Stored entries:
__________
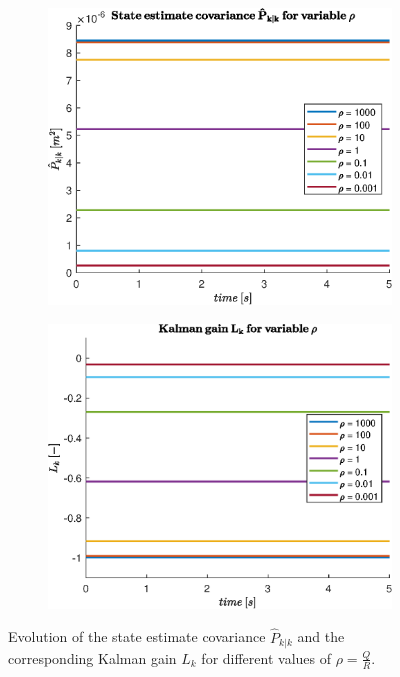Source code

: \documentclass[a4paper,kul]{kulakarticle} %
\begin{document}
\begin{figure}[htp!]
	\centering
	\begin{subfigure}[b]{0.48\textwidth}
		\centering
		\includegraphics[width=\textwidth]{phat.eps}
	\end{subfigure}
	\hfill
	\begin{subfigure}[b]{0.48\textwidth}  
		\centering 
		\includegraphics[width=\textwidth]{L.eps}
	\end{subfigure}
	\caption{Evolution of the state estimate covariance $\hat{P}_{k|k}$ and the corresponding Kalman gain $L_k$ for different values of $\rho = \frac{Q}{R}$.} 
	\label{fig:variable_rho}
\end{figure}
\end{document}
__________
## BRIEF:
Repeat each of the records exactly as written, except for the pictures, which are to be left out.

## SOLUTION TO THIS TASK:
Source code

: \documentclass[a4paper,kul]{kulakarticle} %
\begin{document}
\begin{figure}[htp!]
	\centering
	\begin{subfigure}[b]{0.48\textwidth}
		\centering
		\includegraphics[width=\textwidth]{phat.eps}
	\end{subfigure}
	\hfill
	\begin{subfigure}[b]{0.48\textwidth}  
		\centering 
		\includegraphics[width=\textwidth]{L.eps}
	\end{subfigure}
	\caption{Evolution of the state estimate covariance $\hat{P}_{k|k}$ and the corresponding Kalman gain $L_k$ for different values of $\rho = \frac{Q}{R}$.} 
	\label{fig:variable_rho}
\end{figure}
\end{document}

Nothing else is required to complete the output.